• **TASK**:
Within the listing below, show every line that contains the word "Configurar".

= = = = =

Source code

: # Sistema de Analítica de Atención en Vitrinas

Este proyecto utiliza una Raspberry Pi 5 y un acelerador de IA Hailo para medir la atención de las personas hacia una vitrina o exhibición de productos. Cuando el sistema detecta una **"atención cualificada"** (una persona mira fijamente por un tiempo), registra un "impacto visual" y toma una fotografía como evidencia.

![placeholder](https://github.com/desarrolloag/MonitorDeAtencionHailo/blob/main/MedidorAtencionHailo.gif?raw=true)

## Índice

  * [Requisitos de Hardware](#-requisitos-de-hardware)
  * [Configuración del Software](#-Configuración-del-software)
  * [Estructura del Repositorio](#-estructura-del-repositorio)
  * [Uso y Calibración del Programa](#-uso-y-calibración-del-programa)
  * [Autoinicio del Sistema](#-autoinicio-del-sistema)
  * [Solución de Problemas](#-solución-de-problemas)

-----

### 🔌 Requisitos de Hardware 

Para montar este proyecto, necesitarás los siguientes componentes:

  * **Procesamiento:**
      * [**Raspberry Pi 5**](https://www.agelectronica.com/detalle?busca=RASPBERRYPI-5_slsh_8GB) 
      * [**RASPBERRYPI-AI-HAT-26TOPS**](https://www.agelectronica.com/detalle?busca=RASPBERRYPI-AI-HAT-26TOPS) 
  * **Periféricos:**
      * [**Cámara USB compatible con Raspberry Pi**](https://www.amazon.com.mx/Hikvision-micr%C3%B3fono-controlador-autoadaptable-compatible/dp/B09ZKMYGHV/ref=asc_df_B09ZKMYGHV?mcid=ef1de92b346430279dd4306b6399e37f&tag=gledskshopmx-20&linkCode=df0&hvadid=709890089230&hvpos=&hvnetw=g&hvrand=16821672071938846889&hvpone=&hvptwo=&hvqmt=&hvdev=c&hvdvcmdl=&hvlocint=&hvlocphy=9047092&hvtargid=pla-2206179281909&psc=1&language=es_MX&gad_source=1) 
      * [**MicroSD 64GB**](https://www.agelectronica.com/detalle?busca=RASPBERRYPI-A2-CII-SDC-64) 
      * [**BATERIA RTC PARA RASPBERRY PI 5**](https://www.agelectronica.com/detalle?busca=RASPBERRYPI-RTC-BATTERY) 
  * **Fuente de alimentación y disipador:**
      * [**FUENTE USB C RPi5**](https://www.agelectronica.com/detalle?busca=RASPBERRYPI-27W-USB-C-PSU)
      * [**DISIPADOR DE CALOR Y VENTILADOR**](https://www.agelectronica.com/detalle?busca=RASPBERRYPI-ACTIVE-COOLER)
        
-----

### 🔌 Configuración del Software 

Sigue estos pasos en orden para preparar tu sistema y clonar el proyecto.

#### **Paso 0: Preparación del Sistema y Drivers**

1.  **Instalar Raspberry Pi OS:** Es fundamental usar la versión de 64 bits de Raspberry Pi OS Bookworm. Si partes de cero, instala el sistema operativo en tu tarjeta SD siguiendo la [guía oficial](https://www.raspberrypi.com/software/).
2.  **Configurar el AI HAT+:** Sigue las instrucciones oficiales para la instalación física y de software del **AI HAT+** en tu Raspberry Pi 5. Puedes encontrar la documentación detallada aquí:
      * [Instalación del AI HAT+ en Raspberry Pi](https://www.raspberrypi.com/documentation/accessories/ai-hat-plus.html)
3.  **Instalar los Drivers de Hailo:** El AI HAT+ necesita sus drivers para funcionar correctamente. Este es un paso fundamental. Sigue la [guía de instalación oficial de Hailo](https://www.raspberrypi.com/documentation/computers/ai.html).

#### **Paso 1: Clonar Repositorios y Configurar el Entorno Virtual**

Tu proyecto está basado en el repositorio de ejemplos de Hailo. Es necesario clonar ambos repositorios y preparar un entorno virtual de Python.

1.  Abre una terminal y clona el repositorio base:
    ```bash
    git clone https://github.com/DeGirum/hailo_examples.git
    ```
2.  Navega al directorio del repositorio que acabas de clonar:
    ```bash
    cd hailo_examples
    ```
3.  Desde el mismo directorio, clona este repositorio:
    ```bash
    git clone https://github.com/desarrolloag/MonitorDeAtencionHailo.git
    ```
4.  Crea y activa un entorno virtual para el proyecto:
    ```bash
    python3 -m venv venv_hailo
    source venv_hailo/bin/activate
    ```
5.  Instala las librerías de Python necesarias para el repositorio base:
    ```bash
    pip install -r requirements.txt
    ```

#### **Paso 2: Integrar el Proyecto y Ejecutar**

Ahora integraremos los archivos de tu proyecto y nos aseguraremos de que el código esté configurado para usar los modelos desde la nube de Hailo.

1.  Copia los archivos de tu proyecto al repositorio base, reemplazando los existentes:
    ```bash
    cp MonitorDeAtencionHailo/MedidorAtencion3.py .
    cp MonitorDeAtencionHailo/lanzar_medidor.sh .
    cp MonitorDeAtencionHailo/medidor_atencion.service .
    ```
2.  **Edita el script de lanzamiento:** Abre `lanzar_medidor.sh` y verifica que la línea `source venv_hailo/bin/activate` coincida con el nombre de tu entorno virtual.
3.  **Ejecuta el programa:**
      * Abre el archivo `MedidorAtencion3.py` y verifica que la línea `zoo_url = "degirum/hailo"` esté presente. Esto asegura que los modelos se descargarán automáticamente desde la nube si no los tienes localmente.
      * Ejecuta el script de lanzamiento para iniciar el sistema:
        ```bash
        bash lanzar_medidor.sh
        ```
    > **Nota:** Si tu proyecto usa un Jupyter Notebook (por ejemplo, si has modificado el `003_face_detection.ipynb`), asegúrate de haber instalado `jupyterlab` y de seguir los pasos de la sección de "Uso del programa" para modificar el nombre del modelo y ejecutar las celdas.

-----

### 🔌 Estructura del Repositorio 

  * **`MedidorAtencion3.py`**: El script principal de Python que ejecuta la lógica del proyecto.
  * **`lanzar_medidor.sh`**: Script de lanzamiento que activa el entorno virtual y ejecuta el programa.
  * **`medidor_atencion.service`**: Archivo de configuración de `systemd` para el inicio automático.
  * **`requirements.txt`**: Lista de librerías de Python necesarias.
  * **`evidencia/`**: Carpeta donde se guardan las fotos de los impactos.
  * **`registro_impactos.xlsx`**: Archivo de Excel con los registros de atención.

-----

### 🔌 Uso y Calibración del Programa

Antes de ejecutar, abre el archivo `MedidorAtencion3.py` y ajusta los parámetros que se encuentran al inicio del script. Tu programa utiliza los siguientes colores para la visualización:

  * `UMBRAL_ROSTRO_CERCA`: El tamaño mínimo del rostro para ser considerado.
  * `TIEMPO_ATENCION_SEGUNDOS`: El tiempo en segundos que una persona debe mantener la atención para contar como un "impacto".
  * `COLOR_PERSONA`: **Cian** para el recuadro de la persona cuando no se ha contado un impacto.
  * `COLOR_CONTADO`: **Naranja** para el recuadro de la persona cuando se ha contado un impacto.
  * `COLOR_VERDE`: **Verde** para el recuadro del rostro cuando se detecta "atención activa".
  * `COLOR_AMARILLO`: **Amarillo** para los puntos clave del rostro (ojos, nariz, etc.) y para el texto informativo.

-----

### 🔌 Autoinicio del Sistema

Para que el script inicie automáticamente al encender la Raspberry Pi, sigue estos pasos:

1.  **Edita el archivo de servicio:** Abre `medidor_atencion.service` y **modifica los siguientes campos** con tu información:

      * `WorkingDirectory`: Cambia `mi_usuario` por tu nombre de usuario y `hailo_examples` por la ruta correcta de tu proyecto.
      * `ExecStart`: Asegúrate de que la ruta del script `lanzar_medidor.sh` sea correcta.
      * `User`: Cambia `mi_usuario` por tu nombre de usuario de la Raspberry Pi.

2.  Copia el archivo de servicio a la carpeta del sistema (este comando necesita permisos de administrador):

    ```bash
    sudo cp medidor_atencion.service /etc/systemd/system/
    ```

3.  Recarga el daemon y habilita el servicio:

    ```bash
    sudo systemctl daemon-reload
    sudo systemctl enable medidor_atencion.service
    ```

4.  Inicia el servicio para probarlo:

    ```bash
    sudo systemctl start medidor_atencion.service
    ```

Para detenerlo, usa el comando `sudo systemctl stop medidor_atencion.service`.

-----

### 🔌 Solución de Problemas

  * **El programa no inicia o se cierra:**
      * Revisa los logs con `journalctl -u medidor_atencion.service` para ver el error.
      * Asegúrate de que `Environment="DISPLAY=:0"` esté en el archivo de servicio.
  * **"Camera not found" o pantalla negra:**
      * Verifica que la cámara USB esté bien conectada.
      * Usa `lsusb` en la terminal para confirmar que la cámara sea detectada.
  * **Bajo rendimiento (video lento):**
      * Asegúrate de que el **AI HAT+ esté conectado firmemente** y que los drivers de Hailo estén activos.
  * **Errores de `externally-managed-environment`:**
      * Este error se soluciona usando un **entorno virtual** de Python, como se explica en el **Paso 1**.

= = = = =

• **ANSWER SPACE**:
2.  **Configurar el AI HAT+:** Sigue las instrucciones oficiales para la instalación física y de software del **AI HAT+** en tu Raspberry Pi 5. Puedes encontrar la documentación detallada aquí:
#### **Paso 1: Clonar Repositorios y Configurar el Entorno Virtual**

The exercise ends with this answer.